* TASK PROMPT:
Every line of the material should be output exactly as written.

* GIVEN ENTRIES:
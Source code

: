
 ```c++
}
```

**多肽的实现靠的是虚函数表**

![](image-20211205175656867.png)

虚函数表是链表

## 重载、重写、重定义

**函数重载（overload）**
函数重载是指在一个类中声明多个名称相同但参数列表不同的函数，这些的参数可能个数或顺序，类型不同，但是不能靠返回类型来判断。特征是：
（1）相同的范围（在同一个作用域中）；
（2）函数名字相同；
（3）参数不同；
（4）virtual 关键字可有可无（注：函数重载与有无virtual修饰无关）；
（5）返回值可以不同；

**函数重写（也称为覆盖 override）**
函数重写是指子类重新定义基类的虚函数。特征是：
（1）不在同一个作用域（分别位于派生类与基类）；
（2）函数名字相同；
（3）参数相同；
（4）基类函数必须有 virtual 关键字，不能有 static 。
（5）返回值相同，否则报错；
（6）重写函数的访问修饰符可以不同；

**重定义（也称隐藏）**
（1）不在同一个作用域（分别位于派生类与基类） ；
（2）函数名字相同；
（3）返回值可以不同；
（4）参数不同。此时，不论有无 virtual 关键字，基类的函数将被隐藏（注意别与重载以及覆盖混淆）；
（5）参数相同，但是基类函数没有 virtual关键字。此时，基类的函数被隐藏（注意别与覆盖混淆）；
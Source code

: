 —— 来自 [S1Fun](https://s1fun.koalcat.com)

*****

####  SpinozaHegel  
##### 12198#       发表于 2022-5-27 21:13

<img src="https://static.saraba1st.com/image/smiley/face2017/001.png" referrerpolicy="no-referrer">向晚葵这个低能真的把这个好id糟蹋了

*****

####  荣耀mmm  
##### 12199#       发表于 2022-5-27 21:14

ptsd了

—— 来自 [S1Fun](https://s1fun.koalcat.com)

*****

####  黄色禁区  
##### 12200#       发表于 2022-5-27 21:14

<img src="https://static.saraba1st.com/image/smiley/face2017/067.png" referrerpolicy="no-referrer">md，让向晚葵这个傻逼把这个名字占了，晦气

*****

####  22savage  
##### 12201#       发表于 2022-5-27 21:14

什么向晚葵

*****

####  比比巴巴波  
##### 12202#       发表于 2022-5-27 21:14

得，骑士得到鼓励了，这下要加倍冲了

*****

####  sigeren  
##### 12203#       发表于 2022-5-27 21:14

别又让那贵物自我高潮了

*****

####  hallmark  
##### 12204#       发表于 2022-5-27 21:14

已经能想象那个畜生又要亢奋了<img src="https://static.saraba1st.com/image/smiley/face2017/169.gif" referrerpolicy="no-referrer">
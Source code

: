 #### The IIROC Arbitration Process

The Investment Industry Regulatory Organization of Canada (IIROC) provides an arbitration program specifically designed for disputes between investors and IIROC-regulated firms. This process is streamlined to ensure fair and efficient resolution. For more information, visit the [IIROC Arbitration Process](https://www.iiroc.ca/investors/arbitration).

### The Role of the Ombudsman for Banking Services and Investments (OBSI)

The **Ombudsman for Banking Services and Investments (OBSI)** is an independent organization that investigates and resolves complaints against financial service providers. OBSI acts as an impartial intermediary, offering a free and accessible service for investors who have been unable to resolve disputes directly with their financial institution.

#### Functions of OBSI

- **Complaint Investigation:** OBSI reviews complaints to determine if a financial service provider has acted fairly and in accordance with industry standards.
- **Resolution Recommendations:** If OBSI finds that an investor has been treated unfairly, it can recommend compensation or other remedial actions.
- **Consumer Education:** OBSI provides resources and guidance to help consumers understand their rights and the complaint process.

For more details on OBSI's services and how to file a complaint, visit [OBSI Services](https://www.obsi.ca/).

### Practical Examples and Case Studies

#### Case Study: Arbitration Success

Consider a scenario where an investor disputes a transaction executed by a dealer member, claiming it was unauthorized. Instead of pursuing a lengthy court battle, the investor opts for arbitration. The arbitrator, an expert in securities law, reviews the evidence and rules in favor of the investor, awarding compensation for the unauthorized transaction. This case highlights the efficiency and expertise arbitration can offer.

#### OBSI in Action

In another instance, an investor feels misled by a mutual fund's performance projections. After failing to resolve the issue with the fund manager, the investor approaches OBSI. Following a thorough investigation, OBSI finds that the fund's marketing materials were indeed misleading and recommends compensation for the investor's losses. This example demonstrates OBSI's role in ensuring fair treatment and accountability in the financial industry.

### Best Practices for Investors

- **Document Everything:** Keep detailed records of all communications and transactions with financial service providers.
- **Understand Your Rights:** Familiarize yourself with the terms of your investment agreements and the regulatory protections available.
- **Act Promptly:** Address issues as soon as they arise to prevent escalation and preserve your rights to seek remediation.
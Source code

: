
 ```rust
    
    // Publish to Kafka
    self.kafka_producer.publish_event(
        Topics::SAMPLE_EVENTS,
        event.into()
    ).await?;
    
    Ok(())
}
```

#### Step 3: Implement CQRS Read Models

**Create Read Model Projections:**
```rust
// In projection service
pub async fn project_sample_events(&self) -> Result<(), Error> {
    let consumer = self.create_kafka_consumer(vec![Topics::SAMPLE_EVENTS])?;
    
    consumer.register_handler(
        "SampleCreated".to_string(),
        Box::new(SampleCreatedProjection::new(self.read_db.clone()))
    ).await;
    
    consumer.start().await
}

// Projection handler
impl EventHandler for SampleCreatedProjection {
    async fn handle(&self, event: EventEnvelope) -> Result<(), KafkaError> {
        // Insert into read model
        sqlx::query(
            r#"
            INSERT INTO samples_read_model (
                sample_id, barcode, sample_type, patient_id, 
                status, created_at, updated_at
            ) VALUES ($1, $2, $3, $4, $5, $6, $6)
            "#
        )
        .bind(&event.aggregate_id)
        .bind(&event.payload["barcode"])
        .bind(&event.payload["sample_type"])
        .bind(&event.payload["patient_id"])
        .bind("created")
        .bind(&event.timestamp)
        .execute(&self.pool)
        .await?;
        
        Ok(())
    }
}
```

* RESPONSE TO THE EXERCISE:
Source code

:
 ```c++
}
```

**多肽的实现靠的是虚函数表**

![](image-20211205175656867.png)

虚函数表是链表

## 重载、重写、重定义

**函数重载（overload）**
函数重载是指在一个类中声明多个名称相同但参数列表不同的函数，这些的参数可能个数或顺序，类型不同，但是不能靠返回类型来判断。特征是：
（1）相同的范围（在同一个作用域中）；
（2）函数名字相同；
（3）参数不同；
（4）virtual 关键字可有可无（注：函数重载与有无virtual修饰无关）；
（5）返回值可以不同；

**函数重写（也称为覆盖 override）**
函数重写是指子类重新定义基类的虚函数。特征是：
（1）不在同一个作用域（分别位于派生类与基类）；
（2）函数名字相同；
（3）参数相同；
（4）基类函数必须有 virtual 关键字，不能有 static 。
（5）返回值相同，否则报错；
（6）重写函数的访问修饰符可以不同；

**重定义（也称隐藏）**
（1）不在同一个作用域（分别位于派生类与基类） ；
（2）函数名字相同；
（3）返回值可以不同；
（4）参数不同。此时，不论有无 virtual 关键字，基类的函数将被隐藏（注意别与重载以及覆盖混淆）；
（5）参数相同，但是基类函数没有 virtual关键字。此时，基类的函数被隐藏（注意别与覆盖混淆）；
Source code

: —— 来自 [S1Fun](https://s1fun.koalcat.com)

*****

####  SpinozaHegel  
##### 12198#       发表于 2022-5-27 21:13

<img src="https://static.saraba1st.com/image/smiley/face2017/001.png" referrerpolicy="no-referrer">向晚葵这个低能真的把这个好id糟蹋了

*****

####  荣耀mmm  
##### 12199#       发表于 2022-5-27 21:14

ptsd了

—— 来自 [S1Fun](https://s1fun.koalcat.com)

*****

####  黄色禁区  
##### 12200#       发表于 2022-5-27 21:14

<img src="https://static.saraba1st.com/image/smiley/face2017/067.png" referrerpolicy="no-referrer">md，让向晚葵这个傻逼把这个名字占了，晦气

*****

####  22savage  
##### 12201#       发表于 2022-5-27 21:14

什么向晚葵

*****

####  比比巴巴波  
##### 12202#       发表于 2022-5-27 21:14

得，骑士得到鼓励了，这下要加倍冲了

*****

####  sigeren  
##### 12203#       发表于 2022-5-27 21:14

别又让那贵物自我高潮了

*****

####  hallmark  
##### 12204#       发表于 2022-5-27 21:14

已经能想象那个畜生又要亢奋了<img src="https://static.saraba1st.com/image/smiley/face2017/169.gif" referrerpolicy="no-referrer">
Source code

: #### The IIROC Arbitration Process

The Investment Industry Regulatory Organization of Canada (IIROC) provides an arbitration program specifically designed for disputes between investors and IIROC-regulated firms. This process is streamlined to ensure fair and efficient resolution. For more information, visit the [IIROC Arbitration Process](https://www.iiroc.ca/investors/arbitration).

### The Role of the Ombudsman for Banking Services and Investments (OBSI)

The **Ombudsman for Banking Services and Investments (OBSI)** is an independent organization that investigates and resolves complaints against financial service providers. OBSI acts as an impartial intermediary, offering a free and accessible service for investors who have been unable to resolve disputes directly with their financial institution.

#### Functions of OBSI

- **Complaint Investigation:** OBSI reviews complaints to determine if a financial service provider has acted fairly and in accordance with industry standards.
- **Resolution Recommendations:** If OBSI finds that an investor has been treated unfairly, it can recommend compensation or other remedial actions.
- **Consumer Education:** OBSI provides resources and guidance to help consumers understand their rights and the complaint process.

For more details on OBSI's services and how to file a complaint, visit [OBSI Services](https://www.obsi.ca/).

### Practical Examples and Case Studies

#### Case Study: Arbitration Success

Consider a scenario where an investor disputes a transaction executed by a dealer member, claiming it was unauthorized. Instead of pursuing a lengthy court battle, the investor opts for arbitration. The arbitrator, an expert in securities law, reviews the evidence and rules in favor of the investor, awarding compensation for the unauthorized transaction. This case highlights the efficiency and expertise arbitration can offer.

#### OBSI in Action

In another instance, an investor feels misled by a mutual fund's performance projections. After failing to resolve the issue with the fund manager, the investor approaches OBSI. Following a thorough investigation, OBSI finds that the fund's marketing materials were indeed misleading and recommends compensation for the investor's losses. This example demonstrates OBSI's role in ensuring fair treatment and accountability in the financial industry.

### Best Practices for Investors

- **Document Everything:** Keep detailed records of all communications and transactions with financial service providers.
- **Understand Your Rights:** Familiarize yourself with the terms of your investment agreements and the regulatory protections available.
- **Act Promptly:** Address issues as soon as they arise to prevent escalation and preserve your rights to seek remediation.
Source code

:
 ```rust
    
    // Publish to Kafka
    self.kafka_producer.publish_event(
        Topics::SAMPLE_EVENTS,
        event.into()
    ).await?;
    
    Ok(())
}
```

#### Step 3: Implement CQRS Read Models

**Create Read Model Projections:**
```rust
// In projection service
pub async fn project_sample_events(&self) -> Result<(), Error> {
    let consumer = self.create_kafka_consumer(vec![Topics::SAMPLE_EVENTS])?;
    
    consumer.register_handler(
        "SampleCreated".to_string(),
        Box::new(SampleCreatedProjection::new(self.read_db.clone()))
    ).await;
    
    consumer.start().await
}

// Projection handler
impl EventHandler for SampleCreatedProjection {
    async fn handle(&self, event: EventEnvelope) -> Result<(), KafkaError> {
        // Insert into read model
        sqlx::query(
            r#"
            INSERT INTO samples_read_model (
                sample_id, barcode, sample_type, patient_id, 
                status, created_at, updated_at
            ) VALUES ($1, $2, $3, $4, $5, $6, $6)
            "#
        )
        .bind(&event.aggregate_id)
        .bind(&event.payload["barcode"])
        .bind(&event.payload["sample_type"])
        .bind(&event.payload["patient_id"])
        .bind("created")
        .bind(&event.timestamp)
        .execute(&self.pool)
        .await?;
        
        Ok(())
    }
}
```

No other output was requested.